The gift will allow the center to expand its treatment programs and to create a state-of-the-art tissue bank for research.
“This is a very important gift for us,” said Monica Morrow, professor of surgery and director of the Lynn Sage Comprehensive Breast Program at Northwestern Memorial Hospital. “Avon was good enough to leave it up to us how we want to spend this money, so it allows us to develop some new infrastructure in our program and to take advantage of some new technologies as well as support and strengthen some of our areas of particular expertise.”
Morrow and V. Craig Jordan, professor of molecular pharmacology and biological chemistry, were selected to propose and administer the programs funded by the donation.
Avon designated $500,000 of the fund to create a second-opinion program at the center for medically uninsured women who have abnormal mammograms.
Morrow said that as many as 50 percent of women who are told they need breast biopsies actually do not.
Through the new program, patients from other Chicago-area hospitals will receive follow-up exams at the cancer center. If biopsies are still required, the women will have access to non-invasive techniques and, if necessary, cancer treatment at the Lynn Sage Comprehensive Breast Program.
The gift will also fund the center’s gene chip technology, which analyzes thousands of genes within cancer cells and could reveal why breast cancer behaves differently in women of different races.
“(If) you have two different 50-year-old women who have a breast cancer that is the same size, it looks the same under the microscope and we treat them the same way,” Morrow said. “One woman will have no more problems with breast cancer and the other woman will die in two years.
“So the question is, what makes those cancers behave in such different ways? We believe that genetic differences in the cancers may be an explanation.”
The donation will enable the center to compile a database of breast density statistics, which could eventually show how different breast densities relate to breast cancer and why the cancer affects women of different races in disparate ways.

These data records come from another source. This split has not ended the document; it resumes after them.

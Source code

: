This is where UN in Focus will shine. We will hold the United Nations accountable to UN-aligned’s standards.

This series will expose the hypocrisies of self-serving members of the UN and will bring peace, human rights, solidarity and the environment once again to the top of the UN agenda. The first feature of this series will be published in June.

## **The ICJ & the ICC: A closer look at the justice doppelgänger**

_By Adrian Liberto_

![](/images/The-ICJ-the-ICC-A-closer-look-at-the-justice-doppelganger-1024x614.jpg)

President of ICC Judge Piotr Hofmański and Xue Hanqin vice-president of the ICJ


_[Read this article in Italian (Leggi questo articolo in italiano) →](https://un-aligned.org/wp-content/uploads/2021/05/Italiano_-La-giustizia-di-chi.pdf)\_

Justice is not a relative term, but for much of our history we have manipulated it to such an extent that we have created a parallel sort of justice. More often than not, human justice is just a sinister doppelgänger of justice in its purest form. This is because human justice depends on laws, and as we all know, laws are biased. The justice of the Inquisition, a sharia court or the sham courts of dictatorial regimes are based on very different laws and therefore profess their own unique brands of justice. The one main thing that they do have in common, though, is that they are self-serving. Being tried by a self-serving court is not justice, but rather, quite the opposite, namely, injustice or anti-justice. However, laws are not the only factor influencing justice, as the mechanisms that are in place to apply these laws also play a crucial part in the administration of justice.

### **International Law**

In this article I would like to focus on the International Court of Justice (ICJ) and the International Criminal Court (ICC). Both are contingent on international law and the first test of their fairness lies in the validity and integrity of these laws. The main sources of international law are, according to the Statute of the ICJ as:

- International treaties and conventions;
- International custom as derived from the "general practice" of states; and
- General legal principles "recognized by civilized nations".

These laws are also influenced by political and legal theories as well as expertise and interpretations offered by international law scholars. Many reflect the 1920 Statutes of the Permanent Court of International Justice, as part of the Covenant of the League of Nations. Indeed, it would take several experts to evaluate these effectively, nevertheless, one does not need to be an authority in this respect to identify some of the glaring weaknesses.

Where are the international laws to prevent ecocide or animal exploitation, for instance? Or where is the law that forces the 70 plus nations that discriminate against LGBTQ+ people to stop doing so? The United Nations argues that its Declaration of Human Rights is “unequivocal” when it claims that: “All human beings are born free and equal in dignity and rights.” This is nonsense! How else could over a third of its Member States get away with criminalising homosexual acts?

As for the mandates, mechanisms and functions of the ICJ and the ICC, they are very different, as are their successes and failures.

Morrow said some researchers have suggested that breast density on mammograms is an important risk factor. NU’s center is one of only eight programs in the country that has equipment to measure breast density.
The center will also start a tissue bank to store and examine pieces of tissue containing breast cancer cells.
Doctors from the Northwestern Memorial Hospital and the Evanston Northwestern Hospital will collect cancer tissue from patients. The tissue will be analyzed, and information about the breast cancer cells will be linked to computer databases containing detailed information about each patient.
“In addition to saving whole pieces of tissue, we will also be saving particular components like RNA and DNA so that we can do specialized studies on these tissues,” Morrow said.
The tissue bank will be the first of its kind to link information about breast cancer cells to other characteristics of the patients.
The gift also established the yearly position of Avon Breast Cancer Research Scholar. The first recipient will be selected in a few months.
Four other universities University of California-Irvine, Emory University, University of Alabama-Birmingham and Columbia University also received Avon donations for breast cancer research.